Able to use only one hand
Users may want to take photos while holding an umbrella. People also make copies at convenience stores while holding their wallet in one hand. It is important to make products so they can be operated with just one hand wherever possible.
Can't raise arms
This problem affects people with sore arms from stiff shoulders and people with arm injuries. It is difficult for anyone to lift heavy objects above the shoulders. It is important wherever possible to design products to be at the optimal height for use or to be light enough to lift easily.
Use a cane or crutches
Many people use canes to assist walking. Others use temporary crutches as they recover from sprains or fractures. Therefore, products must be designed so they can be carried and operated with one hand wherever possible.
Can't use fingertips/can't make fine movements
Photo opportunities occur even when your fingertips are numb due to the cold. Other people may have injured their fingertips or may have decorated their nails. Therefore, products must be designed with this in mind, such as avoiding layouts that are too tight and using buttons that can be pressed easily with long nails.
Fingers slip easily
Our fingers and hands slip more often than we normally think, such as dry fingers in winter or wet hands on rainy days. It is important to design products, such as cameras, that are held with our fingers so they can be held securely.
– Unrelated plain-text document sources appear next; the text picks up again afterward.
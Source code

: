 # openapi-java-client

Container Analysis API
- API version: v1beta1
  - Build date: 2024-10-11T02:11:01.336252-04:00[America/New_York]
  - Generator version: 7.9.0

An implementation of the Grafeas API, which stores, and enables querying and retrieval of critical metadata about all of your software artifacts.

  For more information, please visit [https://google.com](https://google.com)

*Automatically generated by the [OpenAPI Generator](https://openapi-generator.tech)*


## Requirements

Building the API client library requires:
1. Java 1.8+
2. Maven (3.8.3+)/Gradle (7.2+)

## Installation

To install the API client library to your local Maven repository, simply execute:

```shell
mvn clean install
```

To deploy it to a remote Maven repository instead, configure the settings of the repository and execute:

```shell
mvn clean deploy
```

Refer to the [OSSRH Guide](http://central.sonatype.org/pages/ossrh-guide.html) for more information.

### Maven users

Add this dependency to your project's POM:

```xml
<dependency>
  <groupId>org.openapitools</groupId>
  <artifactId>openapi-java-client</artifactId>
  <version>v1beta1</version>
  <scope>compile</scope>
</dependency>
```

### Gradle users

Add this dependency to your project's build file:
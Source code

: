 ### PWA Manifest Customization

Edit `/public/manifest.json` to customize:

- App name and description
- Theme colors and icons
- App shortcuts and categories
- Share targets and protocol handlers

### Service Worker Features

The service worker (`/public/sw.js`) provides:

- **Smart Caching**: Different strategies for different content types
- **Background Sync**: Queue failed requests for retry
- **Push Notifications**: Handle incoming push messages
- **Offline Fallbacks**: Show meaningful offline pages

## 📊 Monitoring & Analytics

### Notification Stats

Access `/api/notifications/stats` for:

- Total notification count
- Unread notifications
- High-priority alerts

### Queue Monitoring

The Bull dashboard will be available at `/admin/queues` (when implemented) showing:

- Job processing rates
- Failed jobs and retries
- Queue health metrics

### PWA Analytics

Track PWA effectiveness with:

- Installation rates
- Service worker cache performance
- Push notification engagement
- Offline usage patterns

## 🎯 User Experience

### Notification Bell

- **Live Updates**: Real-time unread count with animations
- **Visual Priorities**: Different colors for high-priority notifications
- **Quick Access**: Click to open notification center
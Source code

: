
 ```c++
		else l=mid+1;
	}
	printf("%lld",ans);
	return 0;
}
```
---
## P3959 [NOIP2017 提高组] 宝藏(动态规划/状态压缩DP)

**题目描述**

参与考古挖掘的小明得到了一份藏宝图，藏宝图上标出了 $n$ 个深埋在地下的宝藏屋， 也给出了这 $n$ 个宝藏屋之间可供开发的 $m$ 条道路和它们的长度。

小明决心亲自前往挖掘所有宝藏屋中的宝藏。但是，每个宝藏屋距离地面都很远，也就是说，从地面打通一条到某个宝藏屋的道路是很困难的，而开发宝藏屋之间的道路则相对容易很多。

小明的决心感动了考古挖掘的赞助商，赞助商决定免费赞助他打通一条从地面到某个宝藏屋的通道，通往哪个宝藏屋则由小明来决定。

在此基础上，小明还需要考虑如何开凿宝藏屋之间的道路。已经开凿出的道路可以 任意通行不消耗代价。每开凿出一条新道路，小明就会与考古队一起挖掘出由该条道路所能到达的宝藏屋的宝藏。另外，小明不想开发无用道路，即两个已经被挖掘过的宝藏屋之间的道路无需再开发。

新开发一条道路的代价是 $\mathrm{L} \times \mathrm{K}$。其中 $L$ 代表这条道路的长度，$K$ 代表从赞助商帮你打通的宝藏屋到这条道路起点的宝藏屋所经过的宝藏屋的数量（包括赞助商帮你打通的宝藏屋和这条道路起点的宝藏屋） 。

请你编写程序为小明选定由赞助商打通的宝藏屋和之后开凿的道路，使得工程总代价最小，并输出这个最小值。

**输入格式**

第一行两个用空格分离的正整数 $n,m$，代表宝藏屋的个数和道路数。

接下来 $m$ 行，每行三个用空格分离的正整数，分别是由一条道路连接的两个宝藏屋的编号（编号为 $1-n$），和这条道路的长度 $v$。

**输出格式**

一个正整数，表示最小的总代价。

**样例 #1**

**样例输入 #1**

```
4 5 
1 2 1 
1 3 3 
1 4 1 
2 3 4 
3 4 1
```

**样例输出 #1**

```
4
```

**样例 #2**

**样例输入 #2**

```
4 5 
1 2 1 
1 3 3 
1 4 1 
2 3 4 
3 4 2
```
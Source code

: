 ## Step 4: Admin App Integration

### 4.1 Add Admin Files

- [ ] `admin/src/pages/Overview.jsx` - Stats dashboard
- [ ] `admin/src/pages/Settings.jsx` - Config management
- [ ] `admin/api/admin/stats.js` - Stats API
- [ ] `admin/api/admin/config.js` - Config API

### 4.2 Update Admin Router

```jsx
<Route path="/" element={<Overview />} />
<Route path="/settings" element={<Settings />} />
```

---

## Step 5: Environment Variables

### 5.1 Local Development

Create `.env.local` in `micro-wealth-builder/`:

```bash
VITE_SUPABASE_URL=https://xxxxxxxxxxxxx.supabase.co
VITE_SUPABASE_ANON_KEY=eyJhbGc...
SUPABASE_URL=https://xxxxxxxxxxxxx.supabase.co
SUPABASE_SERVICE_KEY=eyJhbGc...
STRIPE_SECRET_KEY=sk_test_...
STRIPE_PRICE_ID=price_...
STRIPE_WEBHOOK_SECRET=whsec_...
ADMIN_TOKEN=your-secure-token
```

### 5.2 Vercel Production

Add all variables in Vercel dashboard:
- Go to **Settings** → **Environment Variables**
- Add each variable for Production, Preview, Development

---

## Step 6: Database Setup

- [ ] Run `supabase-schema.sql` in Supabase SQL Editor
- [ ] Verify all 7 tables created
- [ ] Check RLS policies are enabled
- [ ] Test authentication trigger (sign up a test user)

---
Can't move quickly / can't stand still
Many of us take photos while on holiday or from moving vehicles. It is impossible sometimes to make stable movements because of one's physical condition or the shooting conditions. Therefore, products must be designed with technical means that compensate for the user's circumstances or so that precise or quick operations are not needed.
Little physical strength
It is said that women generally have about 60 percent of the physical strength of men. Seniors and children often have even less physical strength. Products must be designed so that they can be operated easily with little physical exertion.
Can't enter or get close
When there is not enough room to move one's body, it is impossible to exert all of one's strength. Ample room is also needed for people who use crutches or wheelchairs. It is important that the designs of multifunctionals and other standalone products include sufficient space to operate the product.